[DATA TO EXAMINE — start]

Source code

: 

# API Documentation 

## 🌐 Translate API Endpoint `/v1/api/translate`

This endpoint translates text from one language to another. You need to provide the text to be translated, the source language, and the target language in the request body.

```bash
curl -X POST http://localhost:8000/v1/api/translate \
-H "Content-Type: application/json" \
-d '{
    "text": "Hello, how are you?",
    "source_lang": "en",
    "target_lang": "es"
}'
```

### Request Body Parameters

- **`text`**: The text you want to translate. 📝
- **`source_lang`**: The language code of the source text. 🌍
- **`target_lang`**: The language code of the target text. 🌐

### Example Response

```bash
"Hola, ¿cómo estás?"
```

[DATA TO EXAMINE — finish]

- **WORK TO BE COMPLETED**
Look for the word "language" in every line of the listing and copy the lines that have it.

- **EXERCISE RESPONSE**
This endpoint translates text from one language to another. You need to provide the text to be translated, the source language, and the target language in the request body.
- **`source_lang`**: The language code of the source text. 🌍
- **`target_lang`**: The language code of the target text. 🌐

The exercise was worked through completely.